The option 'destarea' uses the total target cell area to normalize each target cell
field value. Local flux conservation is ensured, but unreasonable flux values may result.
REMAP_AREA_MIN
This variable is used to set the minimum destination area fraction. The default
of this variable is 0.0.
This seems to cover my personal use case (fracarea
) and provide an option for more detailed handling.
This variable is used to choose the normalization of the conservative interpolation.
This is very similar to (probably the same as) #17.
But this normalization would not help if a destination cell has no overlap with unmasked source cells (i.e. all overlapping source cells are masked). You can still get some nan
, say over the ocean or large lakes.
Degenerate coordinates support through nans will probably work by setting ignore_degenerate=True.
@bekozi thanks for the notice! How is "degenerate coordinates" exactly defined here? My understanding of a "degenerated grid cell" is when two corner points coincide and the cell becomes a triangle. But do you simply mean "masking" here?
Hi @JiaweiZhuang, you are partially correct about what an ESMF considers a degenerate cell. Instead of two points collapsing to leave a triangle, for ESMF a degenerate cell is one where enough points collapse to leave a cell either a line or a point. Regarding the earlier question about fracarea, in ESMF we don't divide if the destination fraction is 0.0, so we don't get nans. (I think that was what you were asking (?))
@jhamman Just a quick note: the "re-normalization" you need can be enabled by applying masks and setting norm_type=ESMF.NormType.FRACAREA
in ESMPy (#17). Only using masks without the new normalization option just means setting nan to 0.
One use case for this is to regrid emission data that is only defined over the land. With NormType.FRACAREA
and masking, cells along the coast can get a realistic magnitude, instead of getting nan (default behavior) or getting low values (only masking, averaged with empty emission over the sea):
This only works for conservative algorithm. There is no "re-normalization" for bilinear algorithm, where masking literally means zeroing nans.
Thanks @JiaweiZhuang - this is exactly what I was going for.
@JiaweiZhuang - circling back here. What do you think the next steps should be to resolve this issue. Your example above is compelling to the point I would like to see some explicit support for this use case in xESMF.

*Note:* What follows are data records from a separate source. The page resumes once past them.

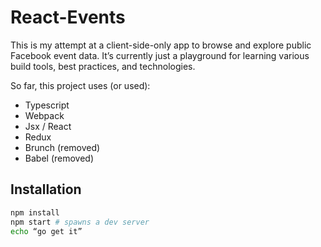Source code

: # React-Events

This is my attempt at a client-side-only app to browse and explore public Facebook event data. 
It’s currently just a playground for learning various build tools, best practices, and technologies.

So far, this project uses (or used): 
  - Typescript
  - Webpack
  - Jsx / React
  - Redux
  - Brunch (removed)
  - Babel (removed)

## Installation
```sh
npm install
npm start # spawns a dev server
echo “go get it”
```
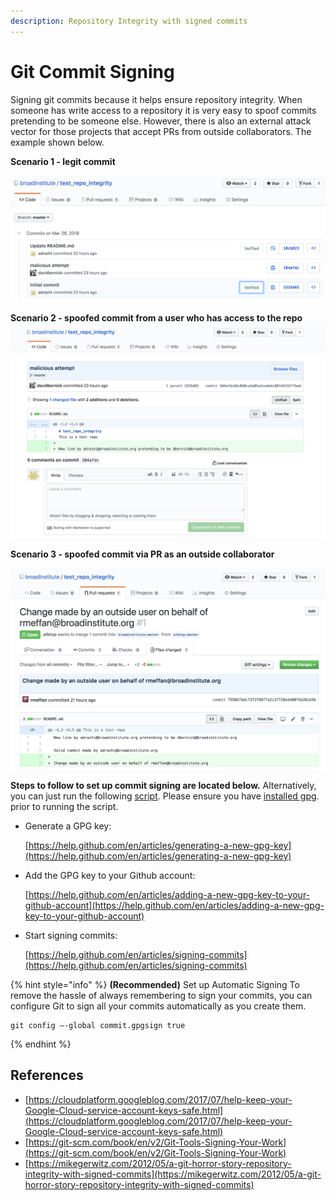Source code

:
 ```yaml
---
description: Repository Integrity with signed commits
---
```


# Git Commit Signing

Signing git commits because it helps ensure repository integrity. When someone has write access to a repository it is very easy to spoof commits pretending to be someone else. However, there is also an external attack vector for those projects that accept PRs from outside collaborators. The example shown below.

**Scenario 1 - legit commit**

![Legitimate pull request](../../../.gitbook/assets/legit-commit.png)

**Scenario 2 - spoofed commit from a user who has access to the repo** ![Spoofed commit from user with access](<../../../.gitbook/assets/fake-commit (3) (2).png>)

**Scenario 3 - spoofed commit via PR as an outside collaborator**

![Spoofed commit from outside collaborator](<../../../.gitbook/assets/outside-pr (1).png>)

**Steps to follow to set up commit signing are located below.** Alternatively, you can just run the following [script](https://github.com/broadinstitute/dsp-security-knowledgebase/blob/master/source/scripts/gitsign.sh). Please ensure you have [installed gpg](https://gpgtools.org). prior to running the script.

*   Generate a GPG key:

    [https://help.github.com/en/articles/generating-a-new-gpg-key](https://help.github.com/en/articles/generating-a-new-gpg-key)
*   Add the GPG key to your Github account:

    [https://help.github.com/en/articles/adding-a-new-gpg-key-to-your-github-account](https://help.github.com/en/articles/adding-a-new-gpg-key-to-your-github-account)
*   Start signing commits:

    [https://help.github.com/en/articles/signing-commits](https://help.github.com/en/articles/signing-commits)

{% hint style="info" %}
**(Recommended)** Set up Automatic Signing To remove the hassle of always remembering to sign your commits, you can configure Git to sign all your commits automatically as you create them.

```
git config –-global commit.gpgsign true
```
{% endhint %}

## References

* [https://cloudplatform.googleblog.com/2017/07/help-keep-your-Google-Cloud-service-account-keys-safe.html](https://cloudplatform.googleblog.com/2017/07/help-keep-your-Google-Cloud-service-account-keys-safe.html)
* [https://git-scm.com/book/en/v2/Git-Tools-Signing-Your-Work](https://git-scm.com/book/en/v2/Git-Tools-Signing-Your-Work)
* [https://mikegerwitz.com/2012/05/a-git-horror-story-repository-integrity-with-signed-commits](https://mikegerwitz.com/2012/05/a-git-horror-story-repository-integrity-with-signed-commits)
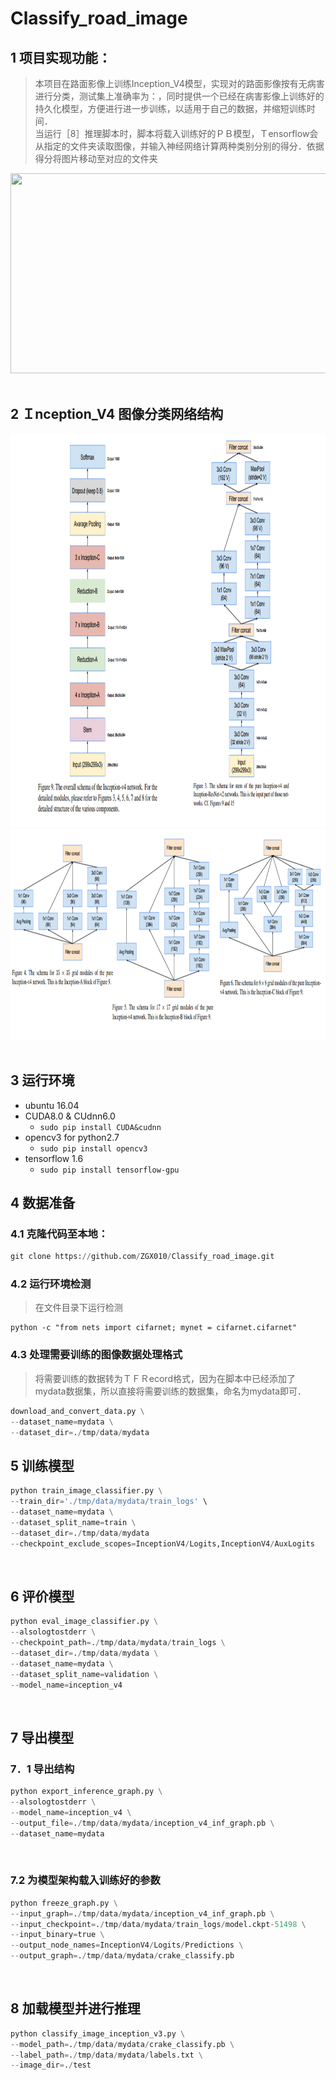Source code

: # Classify_road_image
## 1  项目实现功能：<br>
>本项目在路面影像上训练Inception_V4模型，实现对的路面影像按有无病害进行分类，测试集上准确率为：，同时提供一个已经在病害影像上训练好的持久化模型，方便进行进一步训练，以适用于自己的数据，并缩短训练时间．<br>
>当运行［8］推理脚本时，脚本将载入训练好的ＰＢ模型，Ｔensorflow会从指定的文件夹读取图像，并输入神经网络计算两种类别分别的得分．依据得分将图片移动至对应的文件夹<br>
<div align=center><img width="520" height="320" src="https://github.com/ZGX010/Classify_road_image/blob/master/doc/classimage.gif"/></div>
<br>

## 2  Ｉnception_V4 图像分类网络结构

<div align=center><img width="1000" height="629" src="https://github.com/ZGX010/Classify_road_image/blob/master/doc/inceptionv4.png"/></div>
<div align=center><img width="1000" height="337" src="https://github.com/ZGX010/Classify_road_image/blob/master/doc/inceptionv4model.png"/></div>
<br>

## 3  运行环境
* ubuntu 16.04
* CUDA8.0 & CUdnn6.0
  * ```sudo pip install CUDA&cudnn```
* opencv3 for python2.7
  * ```sudo pip install opencv3```
* tensorflow 1.6
  * ```sudo pip install tensorflow-gpu ```

## 4 数据准备
### 4.1 克隆代码至本地：<br>
```Python
git clone https://github.com/ZGX010/Classify_road_image.git
```
### 4.2 运行环境检测
>在文件目录下运行检测
```Ｐython
python -c "from nets import cifarnet; mynet = cifarnet.cifarnet"
```

### 4.3 处理需要训练的图像数据处理格式
>将需要训练的数据转为ＴＦＲecord格式，因为在脚本中已经添加了mydata数据集，所以直接将需要训练的数据集，命名为mydata即可．
```python
download_and_convert_data.py \
--dataset_name=mydata \
--dataset_dir=./tmp/data/mydata
```

## 5  训练模型
```Python
python train_image_classifier.py \
--train_dir='./tmp/data/mydata/train_logs' \
--dataset_name=mydata \
--dataset_split_name=train \
--dataset_dir=./tmp/data/mydata
--checkpoint_exclude_scopes=InceptionV4/Logits,InceptionV4/AuxLogits 
```
<br>

## 6  评价模型
```Python
python eval_image_classifier.py \
--alsologtostderr \
--checkpoint_path=./tmp/data/mydata/train_logs \
--dataset_dir=./tmp/data/mydata \
--dataset_name=mydata \
--dataset_split_name=validation \
--model_name=inception_v4
```
<br>

## 7  导出模型
### 7．1 导出结构
```Python
python export_inference_graph.py \
--alsologtostderr \
--model_name=inception_v4 \
--output_file=./tmp/data/mydata/inception_v4_inf_graph.pb \
--dataset_name=mydata
```
<br>

### 7.2 为模型架构载入训练好的参数
```Python
python freeze_graph.py \
--input_graph=./tmp/data/mydata/inception_v4_inf_graph.pb \
--input_checkpoint=./tmp/data/mydata/train_logs/model.ckpt-51498 \
--input_binary=true \
--output_node_names=InceptionV4/Logits/Predictions \
--output_graph=./tmp/data/mydata/crake_classify.pb
```
<br>

## 8  加载模型并进行推理
```Python
python classify_image_inception_v3.py \
--model_path=./tmp/data/mydata/crake_classify.pb \
--label_path=./tmp/data/mydata/labels.txt \
--image_dir=./test
```

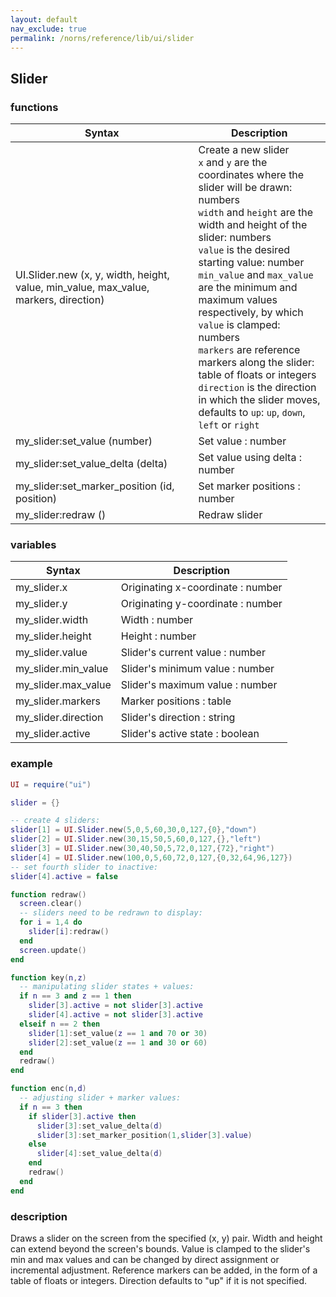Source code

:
 ```yaml
---
layout: default
nav_exclude: true
permalink: /norns/reference/lib/ui/slider
---
```


## Slider

### functions

| Syntax                                                                               | Description                                                                                                                                                                                                                                                                                                                                                                                                                                                                                                                                       |
| ------------------------------------------------------------------------------------ | ------------------------------------------------------------------------------------------------------------------------------------------------------------------------------------------------------------------------------------------------------------------------------------------------------------------------------------------------------------------------------------------------------------------------------------------------------------------------------------------------------------------------------------------------- |
| UI.Slider.new (x, y, width, height, value, min_value, max_value, markers, direction) | Create a new slider<br>`x` and `y` are the coordinates where the slider will be drawn: numbers <br>`width` and `height` are the width and height of the slider: numbers <br>`value` is the desired starting value: number <br> `min_value` and `max_value` are the minimum and maximum values respectively, by which `value` is clamped: numbers <br> `markers` are reference markers along the slider: table of floats or integers <br>`direction` is the direction in which the slider moves, defaults to `up`: `up`, `down`, `left` or `right` |
| my_slider:set_value (number)                                                         | Set value : number                                                                                                                                                                                                                                                                                                                                                                                                                                                                                                                                |
| my_slider:set_value_delta (delta)                                                    | Set value using delta : number                                                                                                                                                                                                                                                                                                                                                                                                                                                                                                                    |
| my_slider:set_marker_position (id, position)                                         | Set marker positions : number                                                                                                                                                                                                                                                                                                                                                                                                                                                                                                                     |
| my_slider:redraw ()                                                                  | Redraw slider                                                                                                                                                                                                                                                                                                                                                                                                                                                                                                                                     |

### variables

| Syntax              | Description                       |
| ------------------- | --------------------------------- |
| my_slider.x         | Originating x-coordinate : number |
| my_slider.y         | Originating y-coordinate : number |
| my_slider.width     | Width : number                    |
| my_slider.height    | Height : number                   |
| my_slider.value     | Slider's current value : number   |
| my_slider.min_value | Slider's minimum value : number   |
| my_slider.max_value | Slider's maximum value : number   |
| my_slider.markers   | Marker positions : table          |
| my_slider.direction | Slider's direction : string       |
| my_slider.active    | Slider's active state : boolean   |

### example

```lua
UI = require("ui")

slider = {}

-- create 4 sliders:
slider[1] = UI.Slider.new(5,0,5,60,30,0,127,{0},"down")
slider[2] = UI.Slider.new(30,15,50,5,60,0,127,{},"left")
slider[3] = UI.Slider.new(30,40,50,5,72,0,127,{72},"right")
slider[4] = UI.Slider.new(100,0,5,60,72,0,127,{0,32,64,96,127})
-- set fourth slider to inactive:
slider[4].active = false

function redraw()
  screen.clear()
  -- sliders need to be redrawn to display:
  for i = 1,4 do
    slider[i]:redraw()
  end
  screen.update()
end

function key(n,z)
  -- manipulating slider states + values:
  if n == 3 and z == 1 then
    slider[3].active = not slider[3].active
    slider[4].active = not slider[3].active
  elseif n == 2 then
    slider[1]:set_value(z == 1 and 70 or 30)
    slider[2]:set_value(z == 1 and 30 or 60)
  end
  redraw()
end

function enc(n,d)
  -- adjusting slider + marker values:
  if n == 3 then
    if slider[3].active then
      slider[3]:set_value_delta(d)
      slider[3]:set_marker_position(1,slider[3].value)
    else
      slider[4]:set_value_delta(d)
    end
    redraw()
  end
end
```

### description

Draws a slider on the screen from the specified (x, y) pair. Width and height can extend beyond the screen's bounds. Value is clamped to the slider's min and max values and can be changed by direct assignment or incremental adjustment. Reference markers can be added, in the form of a table of floats or integers. Direction defaults to "up" if it is not specified.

@jhamman It is in the masking
branch right now:
pip install --upgrade git+https://github.com/JiaweiZhuang/xESMF.git@masking
regridder = xe.Regridder(grid_in, grid_out, method='conservative_normed')
where grid_in
contains a 'mask'
variable.
@JiaweiZhuang, just to clarify mask
should be a coordinate as datasets are currently not handled?
@NicWayand mask
is part of input/output grid (which are dataset), not input data fields. Masking is performed when building the regridder (modify the regridding weights), not when applying to data.